After a capture, what does scope.adc.trig_count show for each target?
What is the output of print(scope)?
I use each STM32F303 with its own UFO board. However, i have tried swapping the targets, which resulted in the behavior swapping. So I assume the timing differences are directly related to the target.
Regarding scope.adc.trig_count and the output of print(scope), I can provide them tomorrow.
Here’s the output of print(scope).
For the “faster” setup (blue trace):
cwlite Device
sn = 50203220313038543330363138313031
fw_version =
major = 0
minor = 64
debug = 0
gain =
mode = high
gain = 30
db = 24.8359375
adc =
state = False
basic_mode = rising_edge
timeout = 2
offset = 0
presamples = 0
samples = 24000
decimate = 1
trig_count = 26764
fifo_fill_mode = normal
clock =
adc_src = clkgen_x4
adc_phase = 0
adc_freq = 29538471
adc_rate = 29538471.0
adc_locked = True
freq_ctr = 0
freq_ctr_src = extclk
clkgen_src = system
extclk_freq = 10000000
clkgen_mul = 2
clkgen_div = 26
clkgen_freq = 7384615.384615385
clkgen_locked = True
trigger =
triggers = tio4
module = basic
io =
tio1 = serial_rx
tio2 = serial_tx
tio3 = high_z
tio4 = high_z
pdid = high_z
pdic = high_z
nrst = high_z
glitch_hp = False
glitch_lp = False
extclk_src = hs1
hs2 = clkgen
target_pwr = True
tio_states = (1, 1, 0, 0)
cdc_settings = bytearray(b'\x00\x00\x00\x00')
glitch =
clk_src = target
width = 10.15625
width_fine = 0
offset = 10.15625
offset_fine = 0
trigger_src = manual
arm_timing = after_scope
ext_offset = 0
repeat = 1
output = clock_xor
For the “slower” setup:
cwlite Device
sn = 50203220343043543130313133303037
fw_version =
major = 0
minor = 64
debug = 0
gain =
mode = high
gain = 30
db = 24.8359375
adc =
state = False
basic_mode = rising_edge
timeout = 2
offset = 0
presamples = 0
samples = 24000
decimate = 1
trig_count = 26892
fifo_fill_mode = normal
clock =
adc_src = clkgen_x4
adc_phase = 0
adc_freq = 29538471
adc_rate = 29538471.0
adc_locked = True
freq_ctr = 0
freq_ctr_src = extclk
clkgen_src = system
extclk_freq = 10000000
clkgen_mul = 2
clkgen_div = 26
clkgen_freq = 7384615.384615385
clkgen_locked = True
trigger =
triggers = tio4
module = basic
io =
tio1 = serial_rx
tio2 = serial_tx
tio3 = high_z
tio4 = high_z
pdid = high_z
pdic = high_z
nrst = high_z
glitch_hp = False
glitch_lp = False
extclk_src = hs1
hs2 = clkgen
target_pwr = True
tio_states = (1, 1, 0, 0)
cdc_settings = bytearray(b'\x00\x00\x00\x00')
glitch =
clk_src = target
width = 10.15625
width_fine = 0
offset = 10.15625
offset_fine = 0
trigger_src = manual
arm_timing = after_scope
ext_offset = 0
repeat = 1
output = clock_xor
The only difference between the two is scope.adc.trig_count, which tells us that the target operation takes 26764 on one target and 26892 on the other.

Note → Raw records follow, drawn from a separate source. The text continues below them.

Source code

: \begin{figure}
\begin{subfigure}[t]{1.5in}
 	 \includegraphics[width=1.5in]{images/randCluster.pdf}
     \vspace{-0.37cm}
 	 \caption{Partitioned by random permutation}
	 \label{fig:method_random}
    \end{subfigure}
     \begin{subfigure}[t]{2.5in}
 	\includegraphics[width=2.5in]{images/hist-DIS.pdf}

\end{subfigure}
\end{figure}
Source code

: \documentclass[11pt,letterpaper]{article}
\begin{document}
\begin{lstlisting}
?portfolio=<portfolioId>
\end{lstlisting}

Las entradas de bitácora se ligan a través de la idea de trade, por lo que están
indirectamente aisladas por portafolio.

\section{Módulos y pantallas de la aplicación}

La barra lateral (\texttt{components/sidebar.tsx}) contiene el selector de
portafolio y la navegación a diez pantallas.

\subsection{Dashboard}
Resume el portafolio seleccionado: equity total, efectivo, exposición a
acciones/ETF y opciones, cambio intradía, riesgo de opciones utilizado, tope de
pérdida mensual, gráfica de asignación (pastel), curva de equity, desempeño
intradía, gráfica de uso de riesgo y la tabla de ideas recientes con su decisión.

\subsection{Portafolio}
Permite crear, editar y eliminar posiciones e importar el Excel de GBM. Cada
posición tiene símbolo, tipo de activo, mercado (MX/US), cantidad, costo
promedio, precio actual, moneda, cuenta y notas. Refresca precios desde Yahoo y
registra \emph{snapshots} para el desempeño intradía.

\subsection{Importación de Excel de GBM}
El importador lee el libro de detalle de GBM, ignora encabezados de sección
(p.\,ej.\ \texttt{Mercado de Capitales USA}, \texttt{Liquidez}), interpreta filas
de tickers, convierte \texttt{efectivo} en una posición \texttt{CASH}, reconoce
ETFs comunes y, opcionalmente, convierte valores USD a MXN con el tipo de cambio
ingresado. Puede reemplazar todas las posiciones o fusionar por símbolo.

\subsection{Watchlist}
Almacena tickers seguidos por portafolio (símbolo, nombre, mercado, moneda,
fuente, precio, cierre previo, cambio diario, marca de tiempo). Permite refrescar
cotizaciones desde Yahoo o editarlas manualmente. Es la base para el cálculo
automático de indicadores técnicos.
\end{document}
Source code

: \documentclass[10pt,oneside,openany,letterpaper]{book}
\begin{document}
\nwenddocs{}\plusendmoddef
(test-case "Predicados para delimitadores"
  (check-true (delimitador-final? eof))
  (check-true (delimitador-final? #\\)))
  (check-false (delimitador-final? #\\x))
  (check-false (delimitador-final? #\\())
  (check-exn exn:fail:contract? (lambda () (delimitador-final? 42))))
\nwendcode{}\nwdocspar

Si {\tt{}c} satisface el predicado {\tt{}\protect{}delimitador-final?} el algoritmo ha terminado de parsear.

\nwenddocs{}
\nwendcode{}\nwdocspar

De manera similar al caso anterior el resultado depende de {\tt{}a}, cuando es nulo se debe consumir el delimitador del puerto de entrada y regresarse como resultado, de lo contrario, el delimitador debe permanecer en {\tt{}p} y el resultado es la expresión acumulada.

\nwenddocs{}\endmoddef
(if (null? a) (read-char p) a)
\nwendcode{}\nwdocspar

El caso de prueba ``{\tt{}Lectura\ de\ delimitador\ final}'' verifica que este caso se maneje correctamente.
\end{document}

In both cases the target is clocked by CW-lite, at exactly the same clock frequency.
From this I see only two possible explanations:
- The targets are not actually running the same firmware. Maybe one was compiled with a different compiler version?
- Your two CW308’s are set up differently. Check that all their jumpers are in identical position. Is J3 set to HS2/OUT? If you’re using a crystal as the clock source instead, then this is the reason for the difference. (And if so, you should route that clock to your CW-lite (the required jumper settings are explained here), and set
scope.clock.adc_src = 'extclk_x4'.)
Thank you for your help so far.
Regarding your possible suggestions.
- The targets run the same firmware, as I use the exact same .hex file for both.
- I checked the jumpers, they are in the same position on both CW308’s.
scope.clock.adc_src is set to extclk_x4 on both.
Now am I confused! Before you had it set to clkgen_x4. How exactly is the target clock generated, and how are the jumpers set on CW308 J3?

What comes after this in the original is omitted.